From the Toolshed: Extracting Infrastructure Assets From Point Clouds

A 3.821Mb PDF of this article as it appeared in the magazine complete with images is available by clicking HERE

The Challenge
For those new to working with point clouds, or for those a bit overwhelmed with the myriad of solutions marketed by software companies, I would like to offer some insight into what I’ve learned over the years in the industry: particularly, converting point clouds into useable and modifiable computer-aided drafting (CAD) vector formats. This process is also known as `geometry extraction’ .

As a general rule, point cloud modeling/geometry extraction is not a fully automated process with any software platform to date. There are varying levels of sophistication with geometry extraction software and selecting the best solution for firms is dependent upon the goals of the project as well as the budget available.

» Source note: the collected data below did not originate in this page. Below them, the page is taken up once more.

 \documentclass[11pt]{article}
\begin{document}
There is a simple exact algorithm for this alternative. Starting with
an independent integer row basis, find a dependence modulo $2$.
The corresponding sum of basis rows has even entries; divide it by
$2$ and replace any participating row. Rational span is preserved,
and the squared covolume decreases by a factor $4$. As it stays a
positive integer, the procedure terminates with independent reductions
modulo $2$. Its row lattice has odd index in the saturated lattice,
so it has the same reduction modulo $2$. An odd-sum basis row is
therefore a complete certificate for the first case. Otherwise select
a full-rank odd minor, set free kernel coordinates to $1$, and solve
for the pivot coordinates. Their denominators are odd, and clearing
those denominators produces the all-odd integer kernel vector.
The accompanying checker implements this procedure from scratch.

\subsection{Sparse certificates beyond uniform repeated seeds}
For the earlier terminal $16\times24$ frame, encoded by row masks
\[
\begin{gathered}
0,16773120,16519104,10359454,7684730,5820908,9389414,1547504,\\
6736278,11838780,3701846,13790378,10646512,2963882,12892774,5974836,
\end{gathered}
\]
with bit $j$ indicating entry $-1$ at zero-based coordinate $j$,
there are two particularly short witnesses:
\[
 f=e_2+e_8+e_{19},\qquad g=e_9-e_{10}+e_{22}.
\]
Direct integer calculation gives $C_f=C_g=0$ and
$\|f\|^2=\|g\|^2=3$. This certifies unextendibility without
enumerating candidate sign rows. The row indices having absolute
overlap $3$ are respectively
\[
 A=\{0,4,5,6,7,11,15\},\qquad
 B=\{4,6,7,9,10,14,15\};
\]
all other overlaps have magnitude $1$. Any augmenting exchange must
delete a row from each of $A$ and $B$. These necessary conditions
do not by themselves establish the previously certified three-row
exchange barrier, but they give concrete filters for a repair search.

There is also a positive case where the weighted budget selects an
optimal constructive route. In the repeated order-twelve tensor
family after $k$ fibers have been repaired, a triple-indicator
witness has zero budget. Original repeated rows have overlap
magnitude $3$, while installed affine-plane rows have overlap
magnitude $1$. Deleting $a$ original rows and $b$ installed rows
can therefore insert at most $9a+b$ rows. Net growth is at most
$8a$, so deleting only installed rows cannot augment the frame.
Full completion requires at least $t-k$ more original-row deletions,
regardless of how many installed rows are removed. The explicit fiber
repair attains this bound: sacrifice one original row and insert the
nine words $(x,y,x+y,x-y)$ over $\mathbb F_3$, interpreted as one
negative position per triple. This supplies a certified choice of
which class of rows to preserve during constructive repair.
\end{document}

CAD software and 3rd party plug-in’s to CAD are the most common methods for point cloud modeling. To create a full model extraction from point clouds however, requires a healthy knowledgebase of modeling workflows within the native CAD software of choice. Most 3rd party software provides basic tools to create key geometric primitive features such as lines, surfaces, and basic solids. Anything beyond this complexity is typically handled manually with traditional 3D modeling in the CAD environment.

Further, some of these 3rd party software platforms include a few advanced features for creating walls, finding datum, or connecting piping. These platforms may also include a BIM library of pre-modeled components that can be inserted in a semi-automated fashion, depending on the geometry detected in the point clouds by the software algorithms. It is worth noting that while the inclusion of BIM libraries can be extremely useful for the BIM designer/modeler, the accuracy and performance of these advanced vectorcreation tools are highly dependent on the quality of the scans (low noise, good resolution, etc.), and will frequently fail if conditions of the point clouds aren’t optimal. A user’s familiarity with manual modeling methods in their chosen CAD platform will help compensate for these tool limitations.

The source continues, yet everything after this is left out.